Healthy Outcomes for Teens Project: Diabetes Prevention Through Distributed Interactive Learning

Abstract

Aim and Methods:

This study assessed whether distributed interactive learning via web-based modules and grounded in schema and social cognitive theory (treatment group, n = 101) would increase knowledge about diabetes prevention in adolescents from three middle schools to a greater extent than the control group (n = 80) and examined whether the school environment used to convey the education had an effect.

Results:

The treatment group showed substantially greater increases in overall and individual modular content knowledge, with 72 voluntarily choosing to retake evaluations that significantly improved their scores. The treatment (t[3.8], β ≥ 0.30, P < 0.001) and format of delivery (after school, pull out from physical education, or health education curriculum) (t[3.41], β ≥ 0.24, P < 0.001) influenced knowledge.

Conclusions:

Thus, distributed interactive learning was more effective than its passive counterpart, and a more structured delivery enhanced knowledge, as did opportunities to self-regulate learning. Attention to these process components will facilitate effective interventions by educators in schools.

Introduction

M ore than 206,000 people younger than 20 years of age have diabetes.¹ In parallel to diabetes, the prevalence of obesity among children 6–11 years of age has more than doubled in the past 20 years² and alarmingly tracks into adulthood.³ Some evidence exists that adolescents are aware of diabetes, but often misinterpret it as only an adult disease.⁴ A survey of high school students found a high rate of self-reported risk factors for diabetes, but fewer than half equated obesity, family history, or physical inactivity with risk for this disease.⁵ Given the preventable nature and lack of knowledge associated with diabetes, there is a need for effective physical activity and eating behavior interventions. Health-related interventions attempting to enhance awareness and knowledge can take place in varied forums: (a) school;^6

–12 (b) home;¹³ (c) community;^14,15 and (d) via the Internet.^15

–18 Our work in this research focuses on the latter, but in school settings. With limited school resources, Internet-based curriculum provides flexibility and a connection with the home environment lacking in many studies. Furthermore, almost all middle school-aged individuals have access to the Internet, as it is a valuable learning tool currently shaping teaching and learning in the 21^st century.^19,20

In order to investigate the effectiveness of using Internet-based learning environments to increase content knowledge regarding the prevention of diabetes, we grounded our work in schema theory. Schema theory—how information is interpreted, stored, and utilized by an individual—is considered the central memory construct of an information processing system.^21,22 Each person has the ability to form schemas on numerous topics, including nutrition and diabetes prevention. Connecting preexisting schemas of eating and nutrition with new information may help to change behavior, therefore increasing the likelihood of disease prevention.^23,24

Within schools, teachers help learners build schemata connecting new ideas with previous experiences. Discussion, role playing, illustrations, and explanations of how knowledge applies to a given situation are some of the strategies used to make and strengthen connections. Research suggests that the schemata formation improves retention through unique assimilations and storage of information. Schematas contain not only the knowledge itself, but also information about how this knowledge should be used.

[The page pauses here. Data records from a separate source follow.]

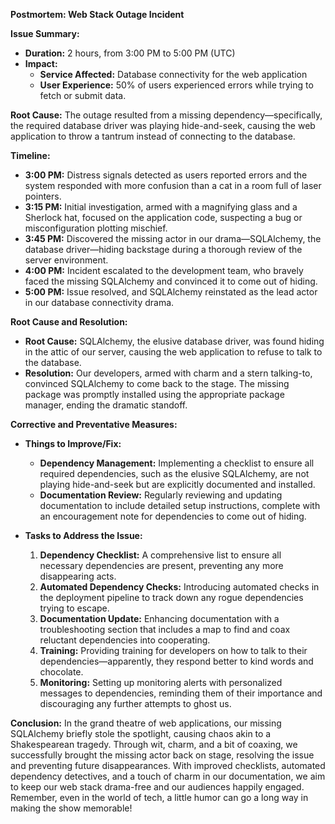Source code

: **Postmortem: Web Stack Outage Incident**

**Issue Summary:**
- **Duration:** 2 hours, from 3:00 PM to 5:00 PM (UTC)
- **Impact:**
  - **Service Affected:** Database connectivity for the web application
  - **User Experience:** 50% of users experienced errors while trying to fetch or submit data.

**Root Cause:**
The outage resulted from a missing dependency—specifically, the required database driver was playing hide-and-seek, causing the web application to throw a tantrum instead of connecting to the database.

**Timeline:**
- **3:00 PM:** Distress signals detected as users reported errors and the system responded with more confusion than a cat in a room full of laser pointers.
- **3:15 PM:** Initial investigation, armed with a magnifying glass and a Sherlock hat, focused on the application code, suspecting a bug or misconfiguration plotting mischief.
- **3:45 PM:** Discovered the missing actor in our drama—SQLAlchemy, the database driver—hiding backstage during a thorough review of the server environment.
- **4:00 PM:** Incident escalated to the development team, who bravely faced the missing SQLAlchemy and convinced it to come out of hiding.
- **5:00 PM:** Issue resolved, and SQLAlchemy reinstated as the lead actor in our database connectivity drama.

**Root Cause and Resolution:**
- **Root Cause:** SQLAlchemy, the elusive database driver, was found hiding in the attic of our server, causing the web application to refuse to talk to the database.
- **Resolution:** Our developers, armed with charm and a stern talking-to, convinced SQLAlchemy to come back to the stage. The missing package was promptly installed using the appropriate package manager, ending the dramatic standoff.

**Corrective and Preventative Measures:**
- **Things to Improve/Fix:**
  - **Dependency Management:** Implementing a checklist to ensure all required dependencies, such as the elusive SQLAlchemy, are not playing hide-and-seek but are explicitly documented and installed.
  - **Documentation Review:** Regularly reviewing and updating documentation to include detailed setup instructions, complete with an encouragement note for dependencies to come out of hiding.

- **Tasks to Address the Issue:**
  1. **Dependency Checklist:** A comprehensive list to ensure all necessary dependencies are present, preventing any more disappearing acts.
  2. **Automated Dependency Checks:** Introducing automated checks in the deployment pipeline to track down any rogue dependencies trying to escape.
  3. **Documentation Update:** Enhancing documentation with a troubleshooting section that includes a map to find and coax reluctant dependencies into cooperating.
  4. **Training:** Providing training for developers on how to talk to their dependencies—apparently, they respond better to kind words and chocolate.
  5. **Monitoring:** Setting up monitoring alerts with personalized messages to dependencies, reminding them of their importance and discouraging any further attempts to ghost us.

**Conclusion:**
In the grand theatre of web applications, our missing SQLAlchemy briefly stole the spotlight, causing chaos akin to a Shakespearean tragedy. Through wit, charm, and a bit of coaxing, we successfully brought the missing actor back on stage, resolving the issue and preventing future disappearances. With improved checklists, automated dependency detectives, and a touch of charm in our documentation, we aim to keep our web stack drama-free and our audiences happily engaged. Remember, even in the world of tech, a little humor can go a long way in making the show memorable!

Learning in web-based environments is divided into two categories: distributed passive learning and distributed interactive learning (DIL).²⁵ Distributed passive learning environments are traditional, linear learning environments containing sequential elements like a slide show. In contrast, DIL environments create an interactive atmosphere that permits universal accessibility, but also self-regulation in which a learner can explore material freely at his or her own pace while simultaneously interacting with the instructor and other learners. DIL environments have been associated with enhanced learning effectiveness and efficiency.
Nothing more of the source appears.